#### [INSTRUCTIONS FOR THE TASK]
Check each line of the data for "object" and select those that have it.

Source records
------------------------------------

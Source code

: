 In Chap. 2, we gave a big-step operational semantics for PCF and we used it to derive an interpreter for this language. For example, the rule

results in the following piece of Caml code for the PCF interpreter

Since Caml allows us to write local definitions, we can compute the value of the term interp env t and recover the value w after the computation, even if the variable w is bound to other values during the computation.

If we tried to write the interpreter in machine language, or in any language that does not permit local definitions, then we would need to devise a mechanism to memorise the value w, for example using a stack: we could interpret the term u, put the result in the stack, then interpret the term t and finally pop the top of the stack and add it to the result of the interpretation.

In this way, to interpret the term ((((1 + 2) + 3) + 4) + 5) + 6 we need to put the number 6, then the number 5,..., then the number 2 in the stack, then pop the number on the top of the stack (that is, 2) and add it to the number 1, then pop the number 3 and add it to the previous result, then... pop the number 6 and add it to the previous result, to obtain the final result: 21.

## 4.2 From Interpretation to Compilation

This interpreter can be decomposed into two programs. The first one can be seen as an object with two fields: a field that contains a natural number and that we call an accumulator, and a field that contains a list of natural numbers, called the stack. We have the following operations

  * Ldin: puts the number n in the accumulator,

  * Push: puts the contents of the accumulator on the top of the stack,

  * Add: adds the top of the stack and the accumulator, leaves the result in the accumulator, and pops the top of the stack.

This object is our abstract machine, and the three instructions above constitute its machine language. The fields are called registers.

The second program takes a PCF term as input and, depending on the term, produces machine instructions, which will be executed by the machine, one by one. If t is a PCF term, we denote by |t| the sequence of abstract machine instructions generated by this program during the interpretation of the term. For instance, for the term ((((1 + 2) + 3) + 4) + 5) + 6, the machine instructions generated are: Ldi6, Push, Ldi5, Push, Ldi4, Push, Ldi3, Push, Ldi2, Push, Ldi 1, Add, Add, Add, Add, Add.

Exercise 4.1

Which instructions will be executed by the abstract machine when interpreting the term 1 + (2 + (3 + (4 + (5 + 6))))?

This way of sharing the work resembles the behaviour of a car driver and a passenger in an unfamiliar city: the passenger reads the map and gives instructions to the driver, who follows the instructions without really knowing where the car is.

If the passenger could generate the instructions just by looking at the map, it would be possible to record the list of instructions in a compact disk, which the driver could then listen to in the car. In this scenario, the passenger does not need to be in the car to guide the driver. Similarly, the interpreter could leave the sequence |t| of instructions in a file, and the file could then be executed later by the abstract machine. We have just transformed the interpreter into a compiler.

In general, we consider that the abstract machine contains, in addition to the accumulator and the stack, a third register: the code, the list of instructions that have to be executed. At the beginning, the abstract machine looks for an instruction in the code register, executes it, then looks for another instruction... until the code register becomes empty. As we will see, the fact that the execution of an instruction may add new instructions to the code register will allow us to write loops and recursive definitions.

------------------------------------

#### [OUTPUT BELOW]
This interpreter can be decomposed into two programs. The first one can be seen as an object with two fields: a field that contains a natural number and that we call an accumulator, and a field that contains a list of natural numbers, called the stack. We have the following operations
This object is our abstract machine, and the three instructions above constitute its machine language. The fields are called registers.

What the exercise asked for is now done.